Lot 101
  • 101


2,000 - 3,000 GBP
bidding is closed


  • the box, 2.7cm., 1 1/8in. high
the sides of the cylindrical box die-stamped in imitation of engraving in the manner of Simon van de Passe with four panels of military trophies, the base similarly decorated with a figure of Father Time with a scythe and two winged hourglasses in a landscape, the detachable cover with a cast and pierced portrait of Charles I, the circular counters similarly decorated with portraits of monarchs and their coats-of-arms


Bonhams, London, 19 July 2002, lot 241

Catalogue Note

Sold with this lot is a typed slip: ‘Engraved [sic] Silver Counter-box, with portrait of Charles I on lid and engraved figu [sic] figure of Father Time on base, complete with set of thirty-eight counters with half-length portraits of Kings and Queens, 20 guineas.’ Annotated in ink: ‘Purchased Butler, Clifton Novr. 1937 with JP.TF’s Legacy’. In his book, Silver Boxes (London, 1968, pp. 16-18), Eric Delieb devotes several paragraphs to 17th century counter boxes, observing that they usually contain between 20 and 37 counters. He quotes the work of the scholar, Helen Farquhar (1859-1953) whose researches convinced her that ‘the superlatively engraved counters found within Charles I ‘’counter-boxes’’ were not, in fact, hand-engraved, as had been quite legitimately believed hitherto, but the work of the clever Dutch medallist Simon van de Passe [1612/15-1647], who had invented a method whereby a steel die was cut and wafer-thin discs of silver were struck with the motifs, thereby imitating engraving by hand.’ But it is now believed that the method of reproduction was very fine casting rather than die-stamping. For further comment, see Mark Jones, ‘The technique of Simon van de Passe Reconsidered,’ The Numismatic Chronicle, London, vol. 143, 1983, pp. 227-230.

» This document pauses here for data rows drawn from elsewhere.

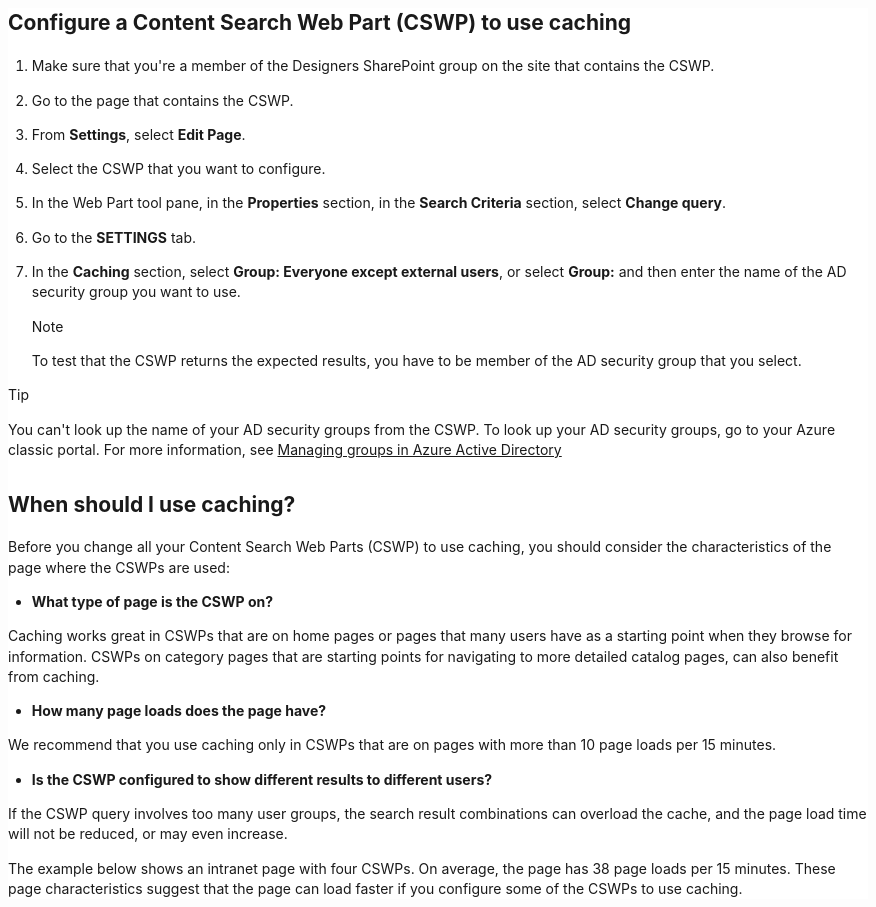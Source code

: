 ## Configure a Content Search Web Part (CSWP) to use caching
<a name="BKMK_Configure"> </a>

1. Make sure that you're a member of the Designers SharePoint group on the site that contains the CSWP.
    
2. Go to the page that contains the CSWP.
    
3. From **Settings**, select **Edit Page**.
    
4. Select the CSWP that you want to configure.
    
5. In the Web Part tool pane, in the **Properties** section, in the **Search Criteria** section, select **Change query**.
    
6. Go to the **SETTINGS** tab. 
    
7. In the **Caching** section, select **Group: Everyone except external users**, or select **Group:** and then enter the name of the AD security group you want to use. 
    
    > [!NOTE]
    > To test that the CSWP returns the expected results, you have to be member of the AD security group that you select. 
  
> [!TIP]
> You can't look up the name of your AD security groups from the CSWP. To look up your AD security groups, go to your Azure classic portal. For more information, see [Managing groups in Azure Active Directory](https://azure.microsoft.com/documentation/articles/active-directory-accessmanagement-manage-groups/.)
  
## When should I use caching?
<a name="BKMK_WhenToUse"> </a>

Before you change all your Content Search Web Parts (CSWP) to use caching, you should consider the characteristics of the page where the CSWPs are used:
  
- **What type of page is the CSWP on?**
  
Caching works great in CSWPs that are on home pages or pages that many users have as a starting point when they browse for information. CSWPs on category pages that are starting points for navigating to more detailed catalog pages, can also benefit from caching.
    
- **How many page loads does the page have?**
  
We recommend that you use caching only in CSWPs that are on pages with more than 10 page loads per 15 minutes.
    
- **Is the CSWP configured to show different results to different users?**
  
If the CSWP query involves too many user groups, the search result combinations can overload the cache, and the page load time will not be reduced, or may even increase.
    
The example below shows an intranet page with four CSWPs. On average, the page has 38 page loads per 15 minutes. These page characteristics suggest that the page can load faster if you configure some of the CSWPs to use caching.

Like old spoons, English silver counter boxes of the 17th century have long been of interest to antiquaries and collectors. In the absence of hallmarks, however, their precise dates of manufacture have never been firmly established. Authorities of the 19th century claim them to have been made as early as 1630, as were two examples decorated with the head of Charles I by J.C. Robinson of the South Kensington Museum in 1865 in his Catalogue of the Works of Art forming the Collection of Robert Napier (p. 97, nos. 1166 and 1167). Other, later specialists suggest that such boxes were made in the late 1650s in anticipation of or following the Restoration of the Monarchy in 1660. In support of this theory they point to the number of portraits of kings and queens on the counters, powerful reminders of the royalist message; and cite portraits dated 1657 and 1658 of the murdered Charles I recorded on three English delftware chargers. See John C. Austin, British Delft at Williamsburg, The Colonial Williamsburg Foundation, Virginia, 1994, p. 134, no. 170.